• _Exercise requirements_: Would you please copy the part of the material below that opens with the line containing "4. Computational cost" and closes with the line containing "- Quantum biology"? Copy it exactly, and only it.

• _Records_:

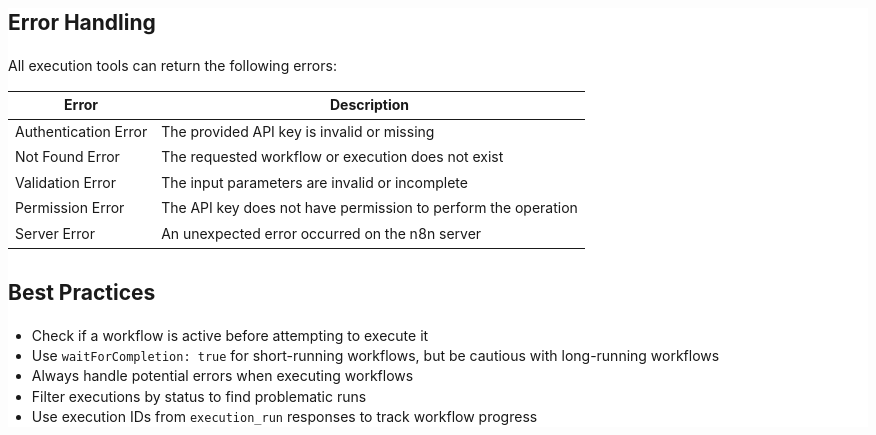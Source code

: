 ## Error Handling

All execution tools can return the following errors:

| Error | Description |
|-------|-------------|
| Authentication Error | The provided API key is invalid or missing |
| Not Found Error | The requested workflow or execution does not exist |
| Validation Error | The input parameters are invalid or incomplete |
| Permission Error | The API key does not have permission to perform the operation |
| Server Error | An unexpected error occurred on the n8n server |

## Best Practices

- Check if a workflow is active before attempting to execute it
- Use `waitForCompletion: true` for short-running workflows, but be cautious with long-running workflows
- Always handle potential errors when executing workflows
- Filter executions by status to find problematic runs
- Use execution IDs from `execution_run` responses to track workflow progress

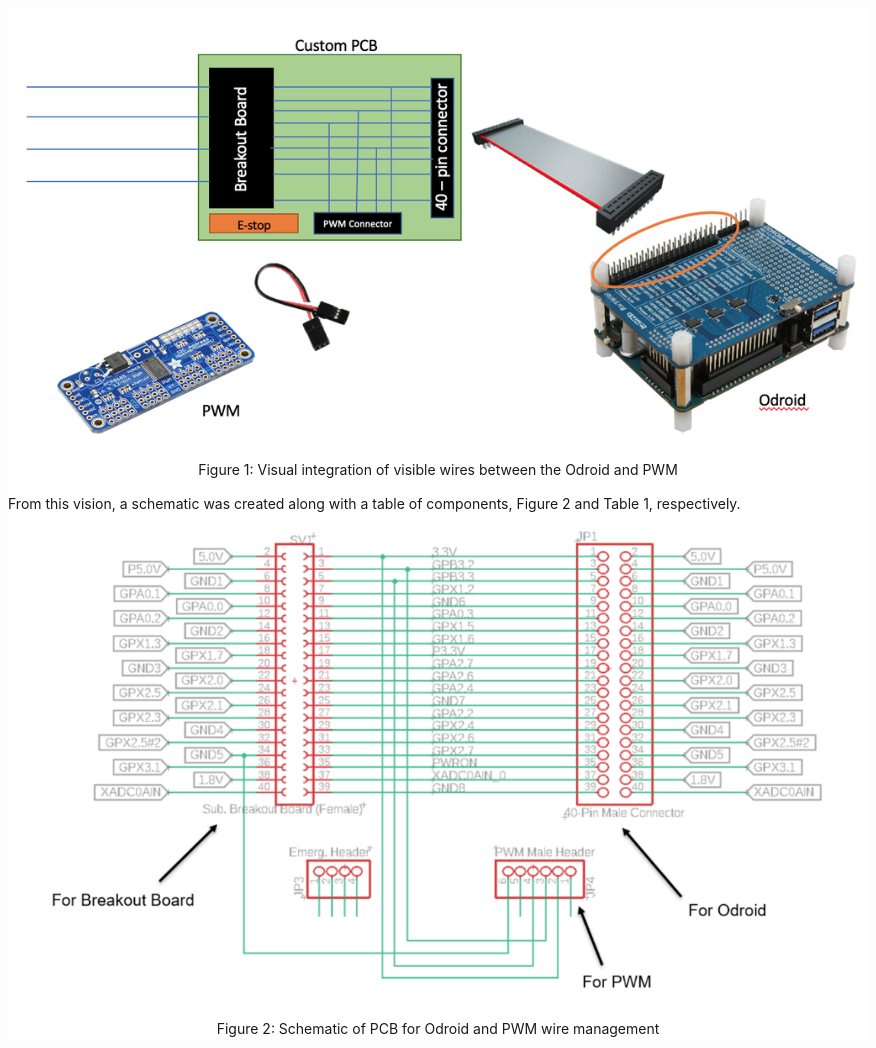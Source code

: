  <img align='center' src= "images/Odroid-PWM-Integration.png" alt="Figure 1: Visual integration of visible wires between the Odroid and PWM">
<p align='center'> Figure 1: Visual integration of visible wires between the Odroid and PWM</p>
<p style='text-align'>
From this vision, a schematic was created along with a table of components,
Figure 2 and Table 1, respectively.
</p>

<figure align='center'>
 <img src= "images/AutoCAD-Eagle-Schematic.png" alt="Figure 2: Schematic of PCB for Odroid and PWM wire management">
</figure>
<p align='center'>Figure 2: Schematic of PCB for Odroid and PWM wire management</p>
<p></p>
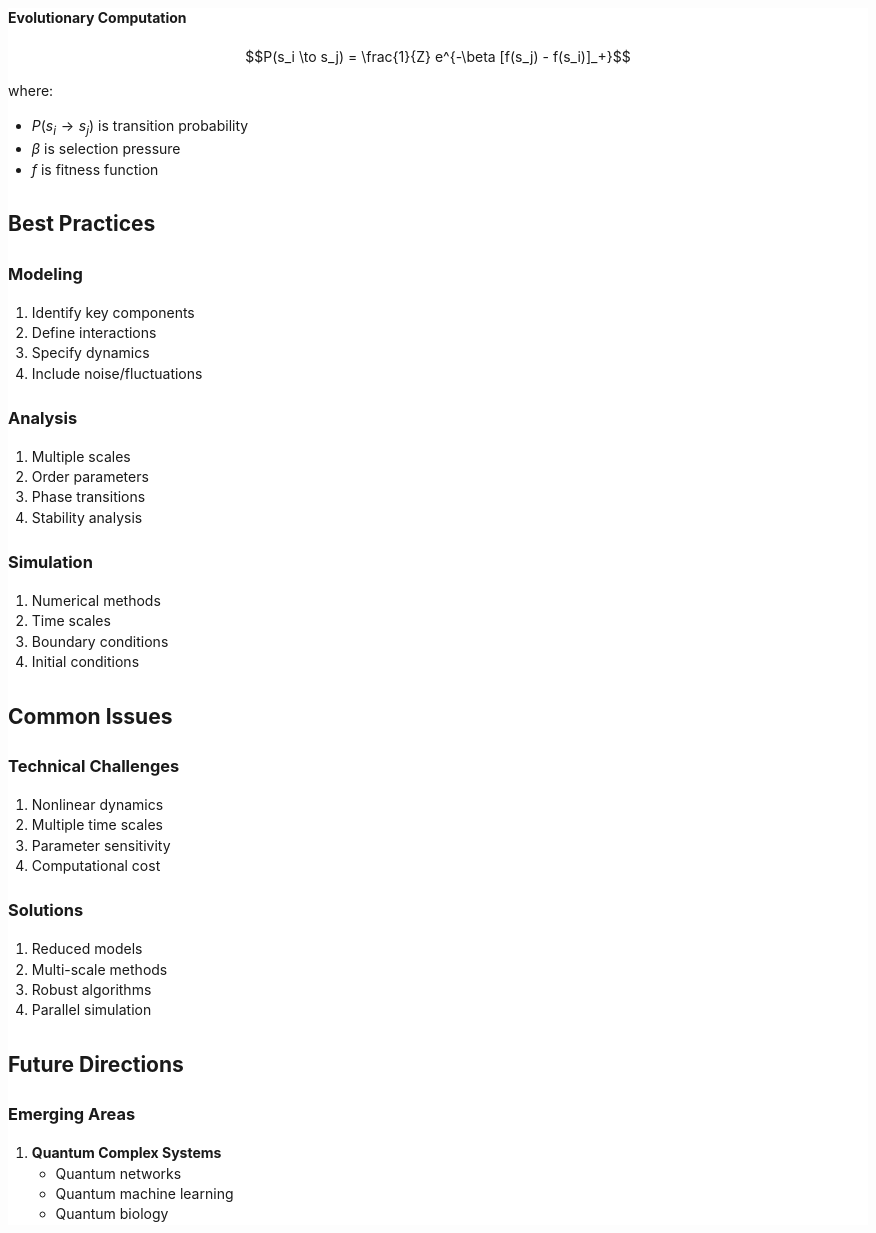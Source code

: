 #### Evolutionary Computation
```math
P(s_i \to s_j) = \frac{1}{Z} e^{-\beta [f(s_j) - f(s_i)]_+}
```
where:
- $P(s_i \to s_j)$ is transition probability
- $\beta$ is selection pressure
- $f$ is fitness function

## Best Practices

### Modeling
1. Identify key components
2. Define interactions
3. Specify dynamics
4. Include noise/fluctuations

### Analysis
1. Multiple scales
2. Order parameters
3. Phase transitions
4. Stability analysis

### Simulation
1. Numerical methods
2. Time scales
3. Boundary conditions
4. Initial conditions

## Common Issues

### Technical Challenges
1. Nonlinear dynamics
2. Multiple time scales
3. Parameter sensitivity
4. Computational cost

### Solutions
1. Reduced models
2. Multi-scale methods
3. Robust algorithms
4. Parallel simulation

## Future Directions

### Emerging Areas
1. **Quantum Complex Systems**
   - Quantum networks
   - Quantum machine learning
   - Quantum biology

...

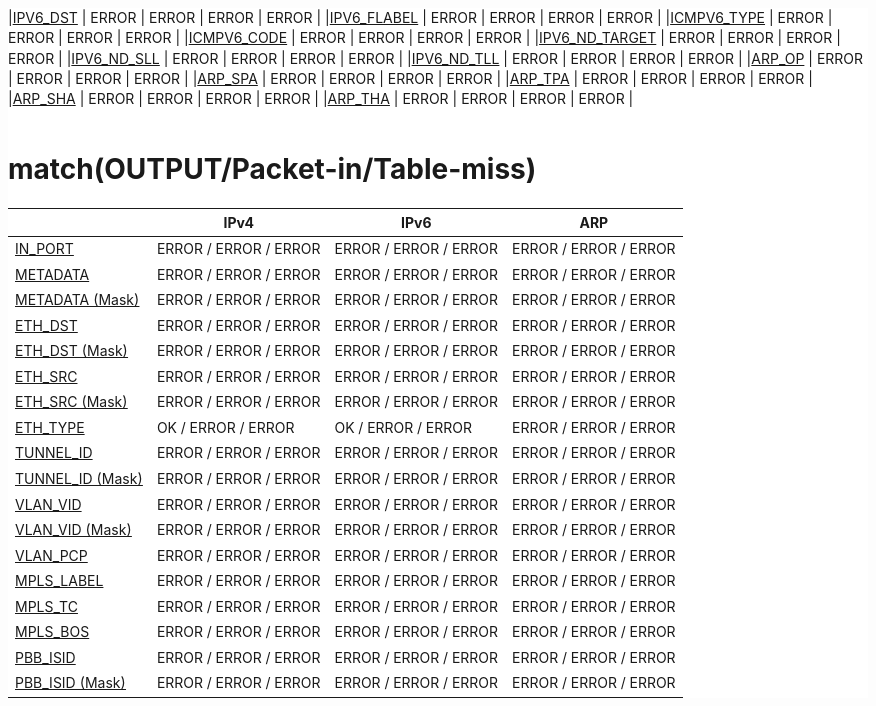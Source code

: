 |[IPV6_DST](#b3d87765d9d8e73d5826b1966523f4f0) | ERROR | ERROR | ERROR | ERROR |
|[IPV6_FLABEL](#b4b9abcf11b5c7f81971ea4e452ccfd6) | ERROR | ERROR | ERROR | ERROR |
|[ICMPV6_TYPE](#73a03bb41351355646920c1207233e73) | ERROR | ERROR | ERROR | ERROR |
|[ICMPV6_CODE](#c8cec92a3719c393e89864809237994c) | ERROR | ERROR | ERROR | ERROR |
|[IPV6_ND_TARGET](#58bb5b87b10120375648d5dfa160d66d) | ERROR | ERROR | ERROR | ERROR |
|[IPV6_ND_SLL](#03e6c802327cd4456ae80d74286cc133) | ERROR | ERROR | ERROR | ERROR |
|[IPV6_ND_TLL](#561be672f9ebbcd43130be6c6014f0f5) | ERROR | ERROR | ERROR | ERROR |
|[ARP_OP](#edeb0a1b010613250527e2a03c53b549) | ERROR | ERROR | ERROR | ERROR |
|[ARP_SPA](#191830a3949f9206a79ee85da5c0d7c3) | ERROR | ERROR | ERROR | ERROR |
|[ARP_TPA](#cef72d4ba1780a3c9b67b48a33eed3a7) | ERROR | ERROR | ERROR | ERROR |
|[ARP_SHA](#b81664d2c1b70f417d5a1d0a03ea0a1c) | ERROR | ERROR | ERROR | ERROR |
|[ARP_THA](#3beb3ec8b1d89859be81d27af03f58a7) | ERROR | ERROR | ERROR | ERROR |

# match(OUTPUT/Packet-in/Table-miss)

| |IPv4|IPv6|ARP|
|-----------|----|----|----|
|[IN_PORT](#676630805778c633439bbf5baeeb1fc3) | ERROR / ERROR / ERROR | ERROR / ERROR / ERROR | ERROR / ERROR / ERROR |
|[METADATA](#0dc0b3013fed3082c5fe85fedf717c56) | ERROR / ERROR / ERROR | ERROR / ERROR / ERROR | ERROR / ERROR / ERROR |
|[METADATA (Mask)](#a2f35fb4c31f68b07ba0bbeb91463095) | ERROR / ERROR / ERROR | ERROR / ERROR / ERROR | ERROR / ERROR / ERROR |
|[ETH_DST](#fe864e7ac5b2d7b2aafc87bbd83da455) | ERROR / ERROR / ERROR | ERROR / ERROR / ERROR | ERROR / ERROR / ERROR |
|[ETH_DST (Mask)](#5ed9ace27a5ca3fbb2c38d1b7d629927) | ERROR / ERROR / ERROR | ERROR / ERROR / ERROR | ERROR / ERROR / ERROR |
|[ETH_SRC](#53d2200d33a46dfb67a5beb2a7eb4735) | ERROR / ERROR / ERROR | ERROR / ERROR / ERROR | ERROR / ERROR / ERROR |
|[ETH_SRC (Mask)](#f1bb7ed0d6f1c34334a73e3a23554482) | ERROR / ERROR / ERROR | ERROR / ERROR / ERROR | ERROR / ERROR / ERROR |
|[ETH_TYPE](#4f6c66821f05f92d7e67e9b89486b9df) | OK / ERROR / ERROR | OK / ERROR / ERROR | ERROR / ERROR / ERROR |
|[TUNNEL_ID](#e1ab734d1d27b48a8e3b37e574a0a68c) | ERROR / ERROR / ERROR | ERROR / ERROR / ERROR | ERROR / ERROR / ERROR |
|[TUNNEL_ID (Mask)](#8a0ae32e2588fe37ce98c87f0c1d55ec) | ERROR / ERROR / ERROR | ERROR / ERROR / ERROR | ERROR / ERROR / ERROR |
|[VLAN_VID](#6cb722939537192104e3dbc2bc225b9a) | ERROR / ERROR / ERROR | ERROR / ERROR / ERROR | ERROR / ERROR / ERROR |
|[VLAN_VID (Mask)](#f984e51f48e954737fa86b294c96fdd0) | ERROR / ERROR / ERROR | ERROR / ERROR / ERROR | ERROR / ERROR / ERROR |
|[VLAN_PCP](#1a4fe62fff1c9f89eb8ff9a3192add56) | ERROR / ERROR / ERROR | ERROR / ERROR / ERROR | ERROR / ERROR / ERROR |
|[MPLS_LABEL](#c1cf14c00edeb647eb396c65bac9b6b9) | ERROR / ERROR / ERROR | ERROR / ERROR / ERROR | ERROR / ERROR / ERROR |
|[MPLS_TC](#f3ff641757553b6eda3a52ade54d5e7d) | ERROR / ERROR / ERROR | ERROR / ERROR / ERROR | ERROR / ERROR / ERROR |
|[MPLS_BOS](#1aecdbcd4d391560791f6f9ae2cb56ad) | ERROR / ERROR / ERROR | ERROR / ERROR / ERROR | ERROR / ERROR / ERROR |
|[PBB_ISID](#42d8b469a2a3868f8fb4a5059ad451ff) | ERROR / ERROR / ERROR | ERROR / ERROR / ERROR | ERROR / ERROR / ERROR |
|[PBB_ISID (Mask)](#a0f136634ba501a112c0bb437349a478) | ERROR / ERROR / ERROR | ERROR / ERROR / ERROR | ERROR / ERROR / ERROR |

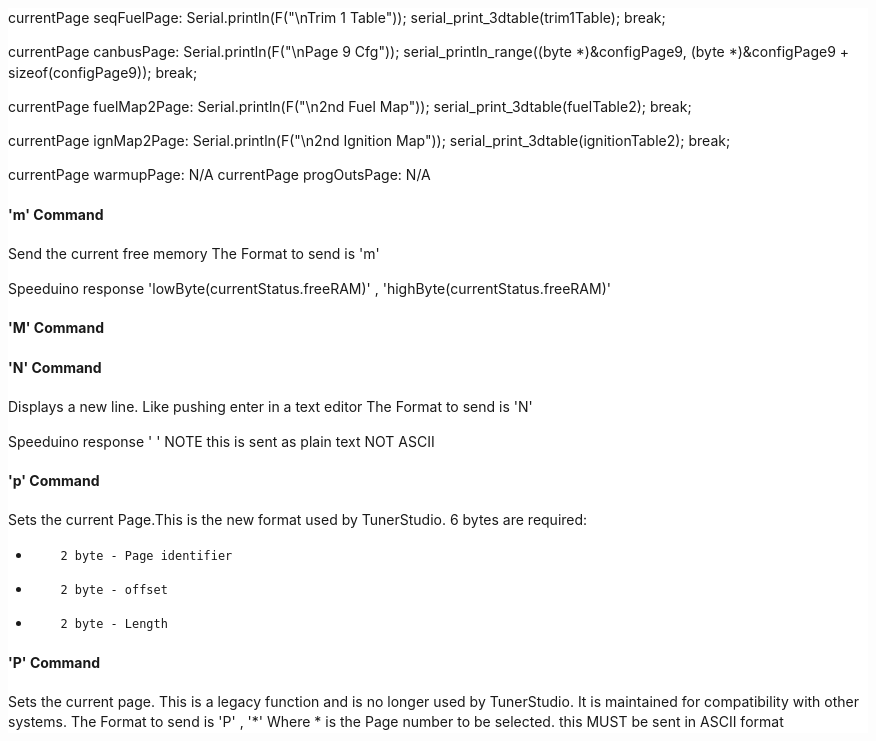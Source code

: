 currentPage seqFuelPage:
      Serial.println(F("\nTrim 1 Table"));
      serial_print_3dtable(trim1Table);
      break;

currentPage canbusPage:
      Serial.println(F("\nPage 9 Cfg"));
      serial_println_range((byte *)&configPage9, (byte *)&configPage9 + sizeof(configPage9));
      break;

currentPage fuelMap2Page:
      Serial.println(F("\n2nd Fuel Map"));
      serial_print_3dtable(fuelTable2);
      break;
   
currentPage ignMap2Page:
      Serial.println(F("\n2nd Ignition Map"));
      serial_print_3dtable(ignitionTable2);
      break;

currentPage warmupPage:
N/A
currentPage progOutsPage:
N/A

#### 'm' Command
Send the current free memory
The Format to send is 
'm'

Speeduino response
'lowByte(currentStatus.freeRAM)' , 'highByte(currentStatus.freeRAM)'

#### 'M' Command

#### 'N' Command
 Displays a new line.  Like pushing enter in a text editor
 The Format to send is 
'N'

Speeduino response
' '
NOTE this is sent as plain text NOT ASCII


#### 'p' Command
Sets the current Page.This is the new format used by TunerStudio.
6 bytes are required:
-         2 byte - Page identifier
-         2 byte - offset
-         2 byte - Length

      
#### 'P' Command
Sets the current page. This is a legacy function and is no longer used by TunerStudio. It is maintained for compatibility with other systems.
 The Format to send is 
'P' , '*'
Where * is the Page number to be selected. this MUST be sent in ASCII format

==

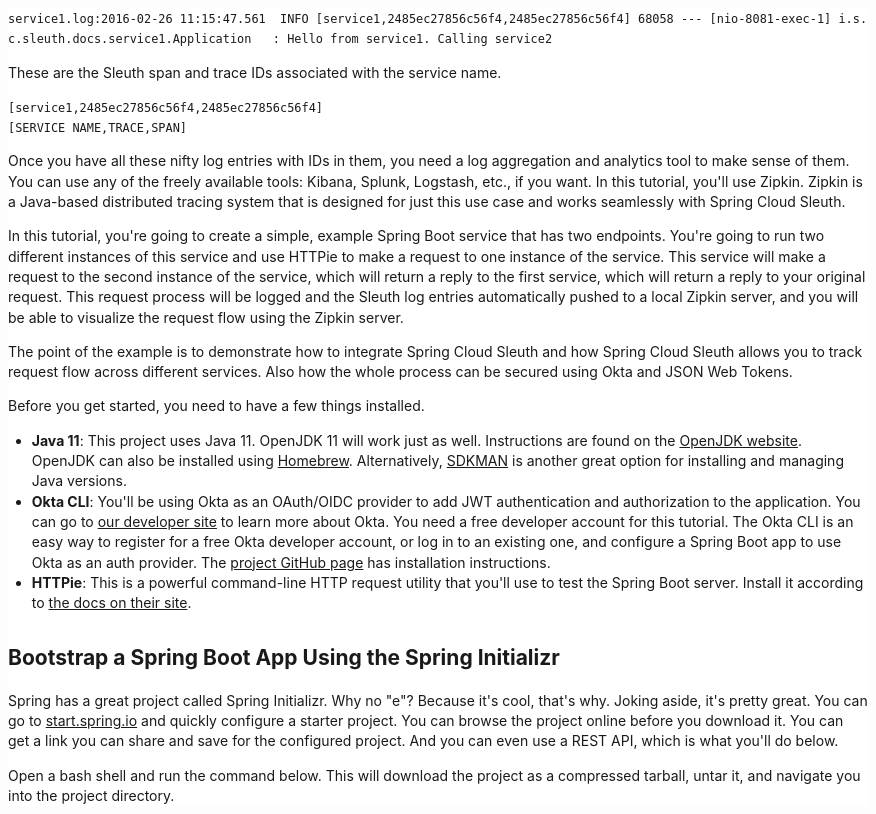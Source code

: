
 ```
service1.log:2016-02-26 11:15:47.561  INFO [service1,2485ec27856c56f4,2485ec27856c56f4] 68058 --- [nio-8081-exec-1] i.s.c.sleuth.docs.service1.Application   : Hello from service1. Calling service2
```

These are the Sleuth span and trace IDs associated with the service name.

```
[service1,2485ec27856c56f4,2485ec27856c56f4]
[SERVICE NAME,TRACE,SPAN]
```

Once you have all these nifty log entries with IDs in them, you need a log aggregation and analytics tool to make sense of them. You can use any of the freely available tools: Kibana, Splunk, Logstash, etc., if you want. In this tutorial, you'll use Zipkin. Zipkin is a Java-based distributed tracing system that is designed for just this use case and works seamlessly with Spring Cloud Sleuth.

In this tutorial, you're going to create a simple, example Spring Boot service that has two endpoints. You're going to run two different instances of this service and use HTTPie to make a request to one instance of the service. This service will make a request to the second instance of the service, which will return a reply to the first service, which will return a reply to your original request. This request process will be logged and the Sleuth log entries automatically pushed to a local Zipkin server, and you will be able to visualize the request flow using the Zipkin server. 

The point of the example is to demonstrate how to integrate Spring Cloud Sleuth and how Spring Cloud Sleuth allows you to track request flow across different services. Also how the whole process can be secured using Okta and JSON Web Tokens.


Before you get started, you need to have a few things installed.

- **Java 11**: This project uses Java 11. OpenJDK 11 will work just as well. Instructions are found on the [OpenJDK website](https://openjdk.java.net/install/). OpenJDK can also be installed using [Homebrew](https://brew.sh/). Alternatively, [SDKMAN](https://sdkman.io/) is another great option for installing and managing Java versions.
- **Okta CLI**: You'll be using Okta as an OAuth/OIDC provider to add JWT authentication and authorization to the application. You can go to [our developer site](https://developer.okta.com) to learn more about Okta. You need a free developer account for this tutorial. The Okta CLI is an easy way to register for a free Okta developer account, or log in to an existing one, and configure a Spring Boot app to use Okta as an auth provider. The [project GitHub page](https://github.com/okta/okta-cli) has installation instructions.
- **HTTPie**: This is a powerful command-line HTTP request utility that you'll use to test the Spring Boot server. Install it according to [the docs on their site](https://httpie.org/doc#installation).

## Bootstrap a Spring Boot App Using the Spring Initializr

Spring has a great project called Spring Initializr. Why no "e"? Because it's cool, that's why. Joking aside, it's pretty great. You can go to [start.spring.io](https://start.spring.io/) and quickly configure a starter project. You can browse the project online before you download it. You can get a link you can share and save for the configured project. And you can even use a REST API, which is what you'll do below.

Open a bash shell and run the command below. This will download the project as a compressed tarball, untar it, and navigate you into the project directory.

• _Answer section_:
4. Computational cost

### Solutions
1. Reduced models
2. Multi-scale methods
3. Robust algorithms
4. Parallel simulation

## Future Directions

### Emerging Areas
1. **Quantum Complex Systems**
   - Quantum networks
   - Quantum machine learning
   - Quantum biology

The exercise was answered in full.